As I learned more about flourishing and embraced the idea that it was something meant for me, my thoughts about boundaries gradually shifted.
In case it’s helpful and validating for you to see human needs listed out this way, the Center for Nonviolent Communication has developed this really nice Needs Inventory. This list is another way of answering the question, What do I need to enjoy life?
Needs Inventory
CONNECTION
acceptance
affection
appreciation
belonging
cooperation
communication
closeness
community
companionship
compassion
consideration
consistency
empathy
inclusion
intimacy
love
mutuality
nurturing
respect/self-respect
safety
security
stability
support
to know and be known
to see and be seen
to understand and
be understood
trust
warmth
PHYSICAL WELL-BEING
air
food
movement/exercise
rest/sleep
sexual expression
safety
shelter
touch
water
HONESTY
authenticity
integrity
presence
PLAY
joy
humor
PEACE
beauty
communion
ease
equality
harmony
inspiration
order
AUTONOMY
choice
freedom
independence
space
spontaneity
MEANING
awareness
celebration of life
challenge
clarity
competence
consciousness
contribution
creativity
discovery
efficacy
effectiveness
growth
hope
learning
mourning
participation
purpose
self-expression
stimulation
to matter
understanding
Having healthy boundaries just means you have a good sense of what you need and are able to take responsibility for your flourishing.
Generally, healthy boundaries look like:
Saying “no” without guilt
Asking for what you want or need
Taking care of yourself
Not thinking it’s your responsibility to fix others
Saying yes because you want to, not out of obligation or pleasing others
Behaving according to your own values and beliefs
Taking responsibility for yourself, your feelings, your mistakes and failures
Feeling safe to express difficult emotions and disagree
Feeling alright if someone else gets upset
Feeling supported to pursue your own goals
Being treated as an equal
Taking responsibility for your own happiness
Not feeling responsible for the happiness of others
Being in tune with your own feelings
Knowing who you are, what you believe, what you like
Knowing where I stop and another person begins.
How do you find your personal boundaries?
Listen to your body. When you listen to the subtle communication from the exquisite instruments of your body, you will find that your body will always signal when you are near a personal limit. Your jaw may tighten, you may notice you are holding your breath. You may get fidgety, wobbly, or prickly. You may get hot; your palms may start to sweat. My armpits sometimes get itchy! Get to know your body’s cues and get curious about the boundary your body is pointing to.
Listen to your anger & unhappiness. When you feel anger or resentment or find yourself whining, complaining, feeling used, or taken advantage of, you probably need to set a boundary.

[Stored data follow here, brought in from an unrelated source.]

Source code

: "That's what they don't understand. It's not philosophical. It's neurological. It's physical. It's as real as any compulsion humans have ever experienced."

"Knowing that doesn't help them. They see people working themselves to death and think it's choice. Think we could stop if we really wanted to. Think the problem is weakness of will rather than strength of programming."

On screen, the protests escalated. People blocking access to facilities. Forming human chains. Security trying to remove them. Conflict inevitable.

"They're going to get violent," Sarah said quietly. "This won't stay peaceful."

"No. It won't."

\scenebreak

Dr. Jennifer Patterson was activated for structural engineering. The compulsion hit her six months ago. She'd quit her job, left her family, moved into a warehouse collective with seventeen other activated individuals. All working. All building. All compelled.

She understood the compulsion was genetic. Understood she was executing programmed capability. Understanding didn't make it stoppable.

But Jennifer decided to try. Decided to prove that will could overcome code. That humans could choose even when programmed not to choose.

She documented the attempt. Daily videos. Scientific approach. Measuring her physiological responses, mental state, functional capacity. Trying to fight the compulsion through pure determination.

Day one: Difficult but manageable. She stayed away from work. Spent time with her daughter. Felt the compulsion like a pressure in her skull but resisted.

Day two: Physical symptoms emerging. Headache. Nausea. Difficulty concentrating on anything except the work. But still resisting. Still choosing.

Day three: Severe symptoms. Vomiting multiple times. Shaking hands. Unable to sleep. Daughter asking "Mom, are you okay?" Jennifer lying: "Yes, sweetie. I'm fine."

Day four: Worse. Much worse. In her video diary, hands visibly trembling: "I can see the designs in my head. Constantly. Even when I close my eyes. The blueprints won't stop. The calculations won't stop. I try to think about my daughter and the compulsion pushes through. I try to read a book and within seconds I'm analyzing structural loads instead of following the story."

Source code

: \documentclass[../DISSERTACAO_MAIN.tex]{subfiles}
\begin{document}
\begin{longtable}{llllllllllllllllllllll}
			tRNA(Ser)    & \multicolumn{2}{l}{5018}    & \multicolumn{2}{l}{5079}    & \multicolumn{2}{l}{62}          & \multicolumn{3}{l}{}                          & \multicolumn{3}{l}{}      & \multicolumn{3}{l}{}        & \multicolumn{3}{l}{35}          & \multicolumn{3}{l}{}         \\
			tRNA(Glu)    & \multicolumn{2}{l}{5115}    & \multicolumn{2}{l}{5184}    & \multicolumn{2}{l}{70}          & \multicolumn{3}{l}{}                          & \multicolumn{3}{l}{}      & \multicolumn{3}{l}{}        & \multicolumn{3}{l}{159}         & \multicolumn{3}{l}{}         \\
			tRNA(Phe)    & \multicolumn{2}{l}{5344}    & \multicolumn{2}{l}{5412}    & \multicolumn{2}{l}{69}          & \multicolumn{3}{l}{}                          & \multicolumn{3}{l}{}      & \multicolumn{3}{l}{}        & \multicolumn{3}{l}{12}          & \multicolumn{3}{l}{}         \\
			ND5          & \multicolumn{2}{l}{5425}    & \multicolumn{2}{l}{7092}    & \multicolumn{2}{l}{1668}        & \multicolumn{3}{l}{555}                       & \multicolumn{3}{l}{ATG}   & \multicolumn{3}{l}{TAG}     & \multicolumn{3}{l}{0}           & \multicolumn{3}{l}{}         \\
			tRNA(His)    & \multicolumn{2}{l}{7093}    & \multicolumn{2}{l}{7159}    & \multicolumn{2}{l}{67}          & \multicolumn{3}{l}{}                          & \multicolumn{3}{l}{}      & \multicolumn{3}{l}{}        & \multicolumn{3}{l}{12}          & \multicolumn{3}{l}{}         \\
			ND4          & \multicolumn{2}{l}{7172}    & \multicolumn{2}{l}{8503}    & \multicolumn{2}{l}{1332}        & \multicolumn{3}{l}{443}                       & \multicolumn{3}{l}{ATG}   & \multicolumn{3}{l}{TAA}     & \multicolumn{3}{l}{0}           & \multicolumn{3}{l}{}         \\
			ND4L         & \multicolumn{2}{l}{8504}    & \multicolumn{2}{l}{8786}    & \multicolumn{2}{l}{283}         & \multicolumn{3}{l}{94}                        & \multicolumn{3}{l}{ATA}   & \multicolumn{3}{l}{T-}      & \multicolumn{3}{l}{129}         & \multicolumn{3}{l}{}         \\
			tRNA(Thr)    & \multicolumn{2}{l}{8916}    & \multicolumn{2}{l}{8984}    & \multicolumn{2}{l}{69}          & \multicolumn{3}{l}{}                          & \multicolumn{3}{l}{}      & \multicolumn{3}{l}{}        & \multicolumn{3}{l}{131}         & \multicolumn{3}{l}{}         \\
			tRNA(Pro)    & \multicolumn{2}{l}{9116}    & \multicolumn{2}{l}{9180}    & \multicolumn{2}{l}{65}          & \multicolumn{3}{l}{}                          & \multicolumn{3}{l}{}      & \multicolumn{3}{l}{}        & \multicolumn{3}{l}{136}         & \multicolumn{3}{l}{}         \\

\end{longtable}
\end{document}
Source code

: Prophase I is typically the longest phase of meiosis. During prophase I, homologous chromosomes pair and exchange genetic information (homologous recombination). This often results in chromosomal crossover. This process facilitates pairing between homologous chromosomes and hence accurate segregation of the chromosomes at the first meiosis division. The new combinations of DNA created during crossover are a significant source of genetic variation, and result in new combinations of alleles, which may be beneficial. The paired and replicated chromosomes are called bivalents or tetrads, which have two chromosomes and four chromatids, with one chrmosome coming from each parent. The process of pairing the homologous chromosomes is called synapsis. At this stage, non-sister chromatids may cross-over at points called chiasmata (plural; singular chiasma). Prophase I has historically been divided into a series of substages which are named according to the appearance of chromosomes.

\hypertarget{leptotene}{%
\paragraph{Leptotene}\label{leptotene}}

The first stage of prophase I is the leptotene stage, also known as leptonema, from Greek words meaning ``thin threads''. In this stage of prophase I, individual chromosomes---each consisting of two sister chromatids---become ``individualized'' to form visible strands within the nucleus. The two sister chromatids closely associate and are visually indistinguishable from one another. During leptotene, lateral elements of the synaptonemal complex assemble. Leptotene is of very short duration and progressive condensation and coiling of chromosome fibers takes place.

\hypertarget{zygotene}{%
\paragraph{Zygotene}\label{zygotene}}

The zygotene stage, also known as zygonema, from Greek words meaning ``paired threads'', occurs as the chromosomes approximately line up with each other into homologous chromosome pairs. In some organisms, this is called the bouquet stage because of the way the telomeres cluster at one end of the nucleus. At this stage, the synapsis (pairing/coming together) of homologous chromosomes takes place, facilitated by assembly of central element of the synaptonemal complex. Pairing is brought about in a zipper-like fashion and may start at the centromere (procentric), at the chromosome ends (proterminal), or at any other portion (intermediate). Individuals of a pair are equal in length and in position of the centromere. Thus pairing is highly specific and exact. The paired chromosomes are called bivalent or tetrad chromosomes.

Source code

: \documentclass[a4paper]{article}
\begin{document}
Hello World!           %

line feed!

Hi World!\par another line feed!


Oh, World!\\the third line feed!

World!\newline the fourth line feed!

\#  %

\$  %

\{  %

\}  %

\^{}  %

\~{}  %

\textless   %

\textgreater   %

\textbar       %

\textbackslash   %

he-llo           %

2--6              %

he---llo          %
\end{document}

Listen to yourself, determine what you need to do, or say, then communicate calmly, briefly, and assertively.
Notice your energy levels. If you find yourself repeatedly out of energy, you probably need to set boundaries to preserve more of your energy or use more of your time in ways that replenish your energy.
Accept differences. You will not have the same boundaries as everyone else. Your spouse will have different needs and therefore different boundaries from you. That’s ok. Heck, you’ll even have different boundaries from yourself from day to day and year to year and person to person. Your boundaries can be flexible. And you have the right to change your mind about a boundary at any time. Just make sure you communicate the change clearly.
Give it time. If you ever feel caught off guard by someone crossing a boundary, it’s ok to give yourself time to say, “I need some time to think about what just happened. I’d like to revisit this conversation soon.” And in general, it can just take time and trial and error to figure it out.
How do you communicate your boundaries well?
Assertively communicating your boundaries is a learned skill. It takes practice. Here are some rules of thumb:
Try to communicate your boundaries in a calm moment.
Be mindful to try to approach the other person with an energy of respect.
Be clear, brief, and direct.
You don’t owe anyone an explanation. But if it’s a relationship you care about and want to build, here’s a helpful template you can follow if you want to say more:
I feel ____ when ______ because _________.
I need _______________________________.
In the future can you ___________________?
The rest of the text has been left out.